In [1]:
from estnltk import Text
from estnltk.converters.TCF_exporter import export_TCF
from estnltk.converters.TCF_importer import import_TCF

# TCF exporter and importer

Export `Text` object to TCF and import from `TCF`.
## Short example

In [2]:
# create a text object with segmentation layers
text = Text('Tere maailm!')
text.analyse('segmentation')

text
Tere maailm!

layer name,attributes,parent,enveloping,ambiguous,span count
paragraphs,,,sentences,False,1
sentences,,,words,False,1
words,normalized_form,,,False,3


In [3]:
# export the text object to a xml file and also print out the xml
# paragraphs layer is not exported
print(export_TCF(text, file='tcf/tcf_short.xml'))

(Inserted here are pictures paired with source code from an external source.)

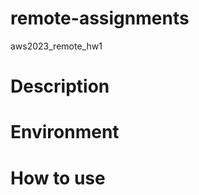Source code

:# remote-assignments
aws2023_remote_hw1

<h1>Description</h1>
<h1>Environment</h1> 
<h1>How to use</h1> 
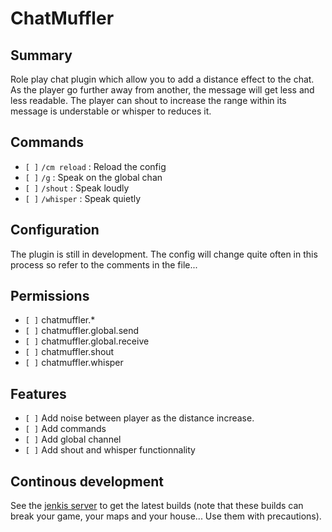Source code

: # ChatMuffler

## Summary

Role play chat plugin which allow you to add a distance effect to the chat.
As the player go further away from another, the message will get less and less readable.
The player can shout to increase the range within its message is understable or whisper to reduces it.

## Commands

- `[ ]` ``/cm reload`` : Reload the config
- `[ ]` ``/g`` : Speak on the global chan
- `[ ]` ``/shout`` : Speak loudly
- `[ ]` ``/whisper`` : Speak quietly

## Configuration

The plugin is still in development. The config will change quite often in this process so refer to the comments in the file...

## Permissions

- `[ ]` chatmuffler.*
- `[ ]` chatmuffler.global.send
- `[ ]` chatmuffler.global.receive
- `[ ]` chatmuffler.shout
- `[ ]` chatmuffler.whisper

## Features

- `[ ]` Add noise between player as the distance increase.
- `[ ]` Add commands
- `[ ]` Add global channel
- `[ ]` Add shout and whisper functionnality

## Continous development

See the [jenkis server](http://ci.ribesg.fr/view/bendem/) to get the latest builds (note that these builds can break your game, your maps and your house... Use them with precautions).
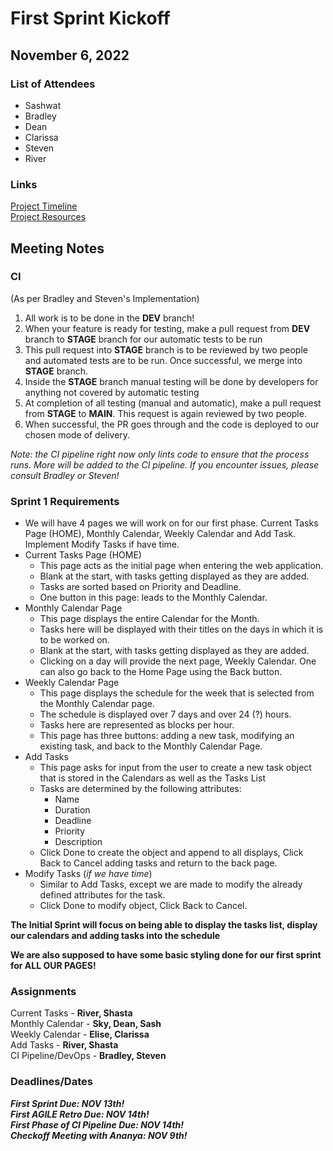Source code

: # First Sprint Kickoff
## November 6, 2022

### List of Attendees

- Sashwat
- Bradley
- Dean
- Clarissa
- Steven
- River

### Links
[Project Timeline](https://docs.google.com/document/d/1ftAjzyDihtLy-gTYkSZkHnD_dQ9gX-8rzK29jKTpQqk/edit)\
[Project Resources](https://docs.google.com/document/d/1-Qo3ew7RwPbIojRI7X5BBmDDgsFqV2_TwE7MoBs_7Fw/edit)

## Meeting Notes

### CI 

(As per Bradley and Steven's Implementation)
1. All work is to be done in the **DEV** branch!
2. When your feature is ready for testing, make a pull request from **DEV** branch to **STAGE** branch for our automatic tests to be run
3. This pull request into **STAGE** branch is to be reviewed by two people and automated tests are to be run. Once successful, we merge into **STAGE** branch.
4. Inside the **STAGE** branch manual testing will be done by developers for anything not covered by automatic testing
5. At completion of all testing (manual and automatic), make a pull request from **STAGE** to **MAIN**. This request is again reviewed by two people.
6. When successful, the PR goes through and the code is deployed to our chosen mode of delivery.

*Note: the CI pipeline right now only lints code to ensure that the process runs. More will be added to the CI pipeline. If you encounter issues, please consult Bradley or Steven!*

### Sprint 1 Requirements

- We will have 4 pages we will work on for our first phase. Current Tasks Page (HOME), Monthly Calendar, Weekly Calendar and Add Task. Implement Modify Tasks if have time.
- Current Tasks Page (HOME)
  - This page acts as the initial page when entering the web application. 
  - Blank at the start, with tasks getting displayed as they are added. 
  - Tasks are sorted based on Priority and Deadline. 
  - One button in this page: leads to the Monthly Calendar.
- Monthly Calendar Page
  - This page displays the entire Calendar for the Month. 
  - Tasks here will be displayed with their titles on the days in which it is to be worked on. 
  - Blank at the start, with tasks getting displayed as they are added. 
  - Clicking on a day will provide the next page, Weekly Calendar. One can also go back to the Home Page using the Back button. 
- Weekly Calendar Page
  - This page displays the schedule for the week that is selected from the Monthly Calendar page. 
  - The schedule is displayed over 7 days and over 24 (?) hours. 
  - Tasks here are represented as blocks per hour. 
  - This page has three buttons: adding a new task, modifying an existing task, and back to the Monthly Calendar Page. 
- Add Tasks
  - This page asks for input from the user to create a new task object that is stored in the Calendars as well as the Tasks List
  - Tasks are determined by the following attributes:
    - Name
    - Duration
    - Deadline
    - Priority
    - Description
  - Click Done to create the object and append to all displays, Click Back to Cancel adding tasks and return to the back page.
- Modify Tasks (*if we have time*)
  - Similar to Add Tasks, except we are made to modify the already defined attributes for the task.
  - Click Done to modify object, Click Back to Cancel.

**The Initial Sprint will focus on being able to display the tasks list, display our calendars and adding tasks into the schedule**

**We are also supposed to have some basic styling done for our first sprint for ALL OUR PAGES!**

### Assignments

Current Tasks - **River, Shasta** \
Monthly Calendar - **Sky, Dean, Sash** \
Weekly Calendar - **Elise, Clarissa** \
Add Tasks - **River, Shasta** \
CI Pipeline/DevOps - **Bradley, Steven** 

### Deadlines/Dates

***First Sprint Due: NOV 13th!*** \
***First AGILE Retro Due: NOV 14th!*** \
***First Phase of CI Pipeline Due: NOV 14th!*** \
***Checkoff Meeting with Ananya: NOV 9th!***


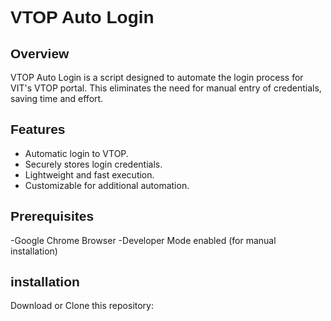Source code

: # <span style="font-family: Arial, sans-serif;">VTOP Auto Login</span>

## <span style="font-family: Arial, sans-serif;">Overview</span>
VTOP Auto Login is a script designed to automate the login process for VIT's VTOP portal. This eliminates the need for manual entry of credentials, saving time and effort.

## <span style="font-family: Arial, sans-serif;">Features</span>
- Automatic login to VTOP.
- Securely stores login credentials.
- Lightweight and fast execution.
- Customizable for additional automation.

## <span style="font-family: Arial, sans-serif;">Prerequisites</span>
-Google Chrome Browser
-Developer Mode enabled (for manual installation)

## <span style="font-family: Arial, sans-serif;">installation</span>
Download or Clone this repository:


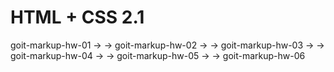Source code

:# HTML + CSS 2.1
goit-markup-hw-01 ->
-> goit-markup-hw-02 -> 
-> goit-markup-hw-03 -> 
-> goit-markup-hw-04 ->
-> goit-markup-hw-05 ->
-> goit-markup-hw-06
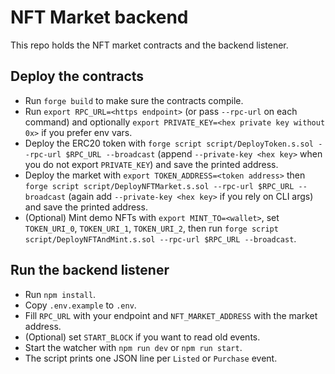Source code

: # NFT Market backend

This repo holds the NFT market contracts and the backend listener.

## Deploy the contracts

- Run `forge build` to make sure the contracts compile.
- Run `export RPC_URL=<https endpoint>` (or pass `--rpc-url` on each command) and optionally `export PRIVATE_KEY=<hex private key without 0x>` if you prefer env vars.
- Deploy the ERC20 token with `forge script script/DeployToken.s.sol --rpc-url $RPC_URL --broadcast` (append `--private-key <hex key>` when you do not export `PRIVATE_KEY`) and save the printed address.
- Deploy the market with `export TOKEN_ADDRESS=<token address>` then `forge script script/DeployNFTMarket.s.sol --rpc-url $RPC_URL --broadcast` (again add `--private-key <hex key>` if you rely on CLI args) and save the printed address.
- (Optional) Mint demo NFTs with `export MINT_TO=<wallet>`, set `TOKEN_URI_0`, `TOKEN_URI_1`, `TOKEN_URI_2`, then run `forge script script/DeployNFTAndMint.s.sol --rpc-url $RPC_URL --broadcast`.

## Run the backend listener

- Run `npm install`.
- Copy `.env.example` to `.env`.
- Fill `RPC_URL` with your endpoint and `NFT_MARKET_ADDRESS` with the market address.
- (Optional) set `START_BLOCK` if you want to read old events.
- Start the watcher with `npm run dev` or `npm run start`.
- The script prints one JSON line per `Listed` or `Purchase` event.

<D-Spin version="0.4" xmlns="http://www.dspin.de/data">
  <MetaData xmlns="http://www.dspin.de/data/metadata"/>
  <TextCorpus lang="et" xmlns="http://www.dspin.de/data/textcorpus">
    <text>Tere maailm!</text>
    <tc:tokens xmlns:tc="http://www.dspin.de/data/textcorpus">
      <tc:token ID="t0" start="0" end="4">Tere</tc:token>
      <tc:token ID="t1" start="5" end="11">maailm</tc:token>
      <tc:token ID="t2" start="11" end="12">!</tc:token>
    </tc:tokens>
    <tc:sentences xmlns:tc="http://www.dspin.de/data/textcorpus">
      <tc:sentence ID="s0" tokenIDs="t0 t1 t2"/>
    </tc:sentences>
  </TextCorpus>
</D-Spin>



In [4]:
# The TCF importer reads an xml file and returns a text object.
import_TCF(file='tcf/tcf_short.xml')

AssertionError: 

## Longer example

In [None]:
from estnltk.text import Layer

text = Text('Karin, kes lendab New Yorki, tahab seal veeta puhkuse. Ta tuleb teisel augustil tagasi.')
text.analyse('segmentation')
text.analyse('morphology')
# clauses layer
layer = Layer(name='clauses', enveloping='words')
layer.add_span(text.words[2:6])
spl = text.words[0:1]
spl.spans.extend(text.words.spans[7:11])
layer.add_span(spl)
layer.add_span(text.words[12:17])
text['clauses'] = layer

# verb_chains layer
layer = Layer(name='verb_chains', enveloping='words')
layer.add_span(text.words[3:4])
layer.add_span(text.words[7:10:2])
layer.add_span(text.words[13:17:3])
text['verb_chains'] = layer

# time_phrases layer
layer = Layer(name='time_phrases', enveloping='words')
layer.add_span(text.words[14:16])
text['time_phrases'] = layer

text

In [None]:
text['sentences']

In [None]:
text['clauses']

In [None]:
text['verb_chains']

In [None]:
text['time_phrases']

The default version of the output of the TCF exporter is 0.4. This produces an xml document that can be used as as an input for [Weblicht service](https://weblicht.sfs.uni-tuebingen.de/weblicht/).

In [None]:
export_TCF(text, 'tcf/tcf.xml')
None

The output is in the file [tcf/tcf.xml](tcf/tcf.xml).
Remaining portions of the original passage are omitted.